In the example, the athlete is willing to forego $1 million of productive activity elsewhere, but what if he was not able to produce $1 million activity? If his productive activity as a cab driver only added up to 0.5$M, then we are all even. I have a feeling this is worked out in the details. Here is another way to put it. Our three athletes in the example could have been cab drivers, and say could have generated $1 million activity. the public are willing to pay $3 million. If the public suddenly become more interested in the sport, and now are prepared to pay $6 million, the amount of economic activity foregone by the athlete is now $2 million. I don’t see how that has come about, since all he has done is still not drive the cab.

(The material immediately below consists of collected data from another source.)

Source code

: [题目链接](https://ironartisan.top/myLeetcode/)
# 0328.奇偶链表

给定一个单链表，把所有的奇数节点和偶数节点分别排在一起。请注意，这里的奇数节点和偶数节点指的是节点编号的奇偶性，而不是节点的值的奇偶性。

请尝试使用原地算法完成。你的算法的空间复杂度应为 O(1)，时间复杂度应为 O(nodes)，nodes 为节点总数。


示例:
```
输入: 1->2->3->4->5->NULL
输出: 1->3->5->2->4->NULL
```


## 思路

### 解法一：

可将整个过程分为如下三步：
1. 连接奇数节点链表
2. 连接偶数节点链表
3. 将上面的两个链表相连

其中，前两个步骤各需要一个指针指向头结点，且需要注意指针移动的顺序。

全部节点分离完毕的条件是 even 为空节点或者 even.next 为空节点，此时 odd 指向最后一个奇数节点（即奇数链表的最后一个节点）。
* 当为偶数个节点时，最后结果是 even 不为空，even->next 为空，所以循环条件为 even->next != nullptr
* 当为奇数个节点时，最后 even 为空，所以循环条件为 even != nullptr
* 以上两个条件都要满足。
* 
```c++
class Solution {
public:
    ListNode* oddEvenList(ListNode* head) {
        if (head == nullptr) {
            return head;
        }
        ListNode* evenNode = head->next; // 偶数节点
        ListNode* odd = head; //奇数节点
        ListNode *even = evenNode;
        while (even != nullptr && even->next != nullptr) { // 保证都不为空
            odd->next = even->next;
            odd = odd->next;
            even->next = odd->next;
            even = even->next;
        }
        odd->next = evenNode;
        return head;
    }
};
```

Having looked at my comments here, it seems that the maximum gain is always achieved when the amount paid to the athletes is less, reaching its peak at pure amateurism. This sort of makes sense. Why should we pay huge amounts of money for totaly unproductive activity – which I think is part of Steves point. However, I am not sure that the individual effort of the athlete is the true cost here.
Flop’s comparison of Olympic athletes to other performers (actors, musicians, etc.) is off. An actor or musician doesn’t have to be a superstar to be successful (in their own definition of the word). They can still entertain people directly (plus, many of them have second jobs, which Olympic athletes rarely have time to do). Furthermore, there’s no limit to the number of actors we can have because if the ‘price’ of an actor goes down, then more people would choose to be screenwriters, directors, etc. There’s a fixed number of awards they can win (unless they make new competitions). Also, actors and singers are not homogeneous. They have different talents which they cultivate. Olympic athletes are required to reach an ideal, so the difference between them is less significant.
As to the benefits of viewing the Olympics, let’s remember that televising the Olympics means that other shows can’t be televised at the same time. This is a non-trivial factor. I never watch the Olympics; I get no joy out of it whatsoever. On the other hand, I have to wait even longer to see the next episode of 30 Rock (or any other show). This makes me very frustrated (more than you would expect). I would be willing to pay X dollars to have the Olympics removed and 30 Rock put back in its rightful place.
Lastly, when dictatorships spend alot of money (or use alot of firearms) to train Olympic athletes, they’re artificially inflating the amount of work that everyone in the free world has to do to compete. It’s kind of a jerk thing to do.
Lastly,
The real losses to me are the cases where a player contributes to wins but not to entertainment. For example one might consider Michael Jordan added greatly to the viewing experience of most fans but that Shaquile O’Neal did not. Yet Shaquile O’Neal made a lot of money making one team win over another a zero sum situation.
Steve, was my interpretation of the application of Rosen’s paper to this argument correct? If not, where in the paper you linked to does Rosen mention market failure, or that skewed income distributions with respect to talent are inefficient?
Do you agree that the market, even sans-patents, supplies too many business innovators?